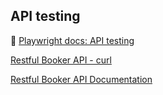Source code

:## API testing

📌 [Playwright docs: API testing](https://playwright.dev/docs/api-testing)

[Restful Booker API - curl](./restful-booker-api.md)

[Restful Booker API Documentation](https://restful-booker.herokuapp.com/apidoc/index.html)
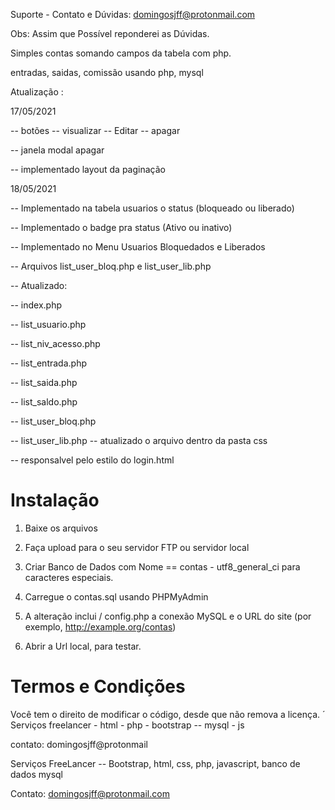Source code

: 
Suporte - Contato e Dúvidas: domingosjff@protonmail.com

Obs: Assim que Possível reponderei as Dúvidas.


Simples contas somando campos da tabela com php.

entradas, saidas, comissão usando php, mysql

Atualização :

17/05/2021

-- botões -- visualizar -- Editar -- apagar

-- janela modal apagar

-- implementado layout da paginação

18/05/2021

-- Implementado na tabela usuarios o status (bloqueado ou liberado)

-- Implementado o badge pra status (Ativo ou inativo)

-- Implementado no Menu Usuarios Bloquedados e Liberados

-- Arquivos list_user_bloq.php e list_user_lib.php

-- Atualizado:

   -- index.php
   
   -- list_usuario.php
   
   -- list_niv_acesso.php
   
   -- list_entrada.php
   
   -- list_saida.php
   
   -- list_saldo.php
   
   -- list_user_bloq.php
   
   -- list_user_lib.php
-- atualizado o arquivo dentro da pasta css 

   -- responsalvel pelo estilo do login.html

# Instalação

1. Baixe os arquivos

2. Faça upload para o seu servidor FTP ou servidor local

3. Criar Banco de Dados com Nome == contas - utf8_general_ci para caracteres especiais.

4. Carregue  o contas.sql usando PHPMyAdmin

5. A alteração inclui / config.php a conexão MySQL e o URL do site (por exemplo, http://example.org/contas)

6. Abrir a Url local, para testar.


# Termos e Condições

Você tem o direito de modificar o código, desde que não remova a licença.
´
Serviços freelancer - html - php - bootstrap -- mysql - js

contato: domingosjff@protonmail


Serviços FreeLancer -- Bootstrap, html, css, php, javascript, banco de dados mysql

Contato: domingosjff@protonmail.com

WORK INSTRUCTIONS:
Your task is to copy each line of the entries that includes the word "usando".

EXERCISE OUTPUT:
entradas, saidas, comissão usando php, mysql
4. Carregue  o contas.sql usando PHPMyAdmin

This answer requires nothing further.